I was a representative on the MCSG Legislative Body from the moment the Grand Avenue median was proposed through the time it was built. I kept abreast of the reasons for silly trials such as “the fence” and shared them with my constituents (the fence was a neighborhood resident’s suggestion that the school had to disprove the effectiveness of). I ramped up my constituents’ enthusiasm for an eventual median. As someone who crossed Grand to get to those very Legislative Body meetings, I was all for a Grand Avenue median because I believed that it would make clear to drivers that we students had every intention of stopping and looking both ways again once we reached the 4-foot-wide painted area in the middle of the road.

But Snelling Avenue does not, and never did in my time at Macalester, have the same crossing patterns as Grand Avenue. Although a few people stop in the 6-inch-wide middle of the road while also using crosswalks to wait for traffic again, that is not the pattern I witnessed or used a majority of the time. Good solutions should mark and facilitate pre-existing patterns of pedestrian behavior, not try to create them out of thin air. My father frequently shares his experience at Carnegie-Mellon when the administration left the front of a new building grassed over until they saw where students trampled it down and then built a sidewalk along that path. Grand Avenue’s median was this type of brilliant idea because it too follows the pattern of marking pedestrian habits more clearly for everyone. Solutions to the danger of crossing Snelling should follow the same pattern.

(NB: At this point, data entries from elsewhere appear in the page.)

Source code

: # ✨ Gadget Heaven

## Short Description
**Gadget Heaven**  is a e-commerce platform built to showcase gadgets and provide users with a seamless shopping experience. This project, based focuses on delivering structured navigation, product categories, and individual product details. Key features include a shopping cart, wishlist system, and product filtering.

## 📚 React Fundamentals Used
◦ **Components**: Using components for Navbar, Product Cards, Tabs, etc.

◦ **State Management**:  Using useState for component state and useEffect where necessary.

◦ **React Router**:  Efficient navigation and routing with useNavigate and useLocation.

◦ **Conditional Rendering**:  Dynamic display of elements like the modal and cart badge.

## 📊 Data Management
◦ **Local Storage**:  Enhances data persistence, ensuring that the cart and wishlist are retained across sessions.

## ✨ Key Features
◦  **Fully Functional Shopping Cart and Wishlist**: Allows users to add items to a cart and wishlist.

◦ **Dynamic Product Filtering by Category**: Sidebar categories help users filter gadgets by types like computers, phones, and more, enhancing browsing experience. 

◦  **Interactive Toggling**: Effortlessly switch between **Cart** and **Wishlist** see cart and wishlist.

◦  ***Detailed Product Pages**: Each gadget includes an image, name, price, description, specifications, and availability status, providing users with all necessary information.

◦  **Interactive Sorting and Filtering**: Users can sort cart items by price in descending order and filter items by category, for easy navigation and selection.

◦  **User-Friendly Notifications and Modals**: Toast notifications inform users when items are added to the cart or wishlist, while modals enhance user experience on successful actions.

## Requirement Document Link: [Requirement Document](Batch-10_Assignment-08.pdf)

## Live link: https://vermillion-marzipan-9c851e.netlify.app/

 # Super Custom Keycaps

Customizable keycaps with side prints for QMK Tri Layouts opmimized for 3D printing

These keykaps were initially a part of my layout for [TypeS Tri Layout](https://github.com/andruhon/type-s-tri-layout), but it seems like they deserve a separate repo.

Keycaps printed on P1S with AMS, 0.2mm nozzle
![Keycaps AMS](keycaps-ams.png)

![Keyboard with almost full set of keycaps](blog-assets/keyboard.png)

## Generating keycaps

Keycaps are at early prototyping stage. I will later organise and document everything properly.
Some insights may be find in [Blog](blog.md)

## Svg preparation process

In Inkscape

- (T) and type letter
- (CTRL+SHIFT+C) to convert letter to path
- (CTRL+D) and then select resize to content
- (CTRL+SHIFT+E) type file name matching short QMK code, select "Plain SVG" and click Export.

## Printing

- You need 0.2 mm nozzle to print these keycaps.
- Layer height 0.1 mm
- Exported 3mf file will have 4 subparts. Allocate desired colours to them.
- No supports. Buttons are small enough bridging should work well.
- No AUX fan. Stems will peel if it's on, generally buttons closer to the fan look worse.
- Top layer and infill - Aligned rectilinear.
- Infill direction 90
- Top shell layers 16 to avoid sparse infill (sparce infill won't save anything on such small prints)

In my experience, the majority of time people wait until it seems they will be able to catch the eyes of drivers in both directions of traffic before setting out. They also use the painted crosswalks. The perfect solution for this habit of pedestrian behavior seems to be traffic signals triggered only by pedestrian push-buttons. I am aware that MNDot has refused to do this because Snelling is a state highway. Well, then Macalester should spend hundreds of thousands of dollars lobbying MNDot to make a special exemption or to completely reconsider its policy of not putting small push-button signals at crosswalks across state highways. Macalester should not spend hundreds of thousands of dollars conceptualizing a plan that goes against the flow of student pedestrian traffic and creates five Snelling-related problems for every one problem it somewhat alleviates.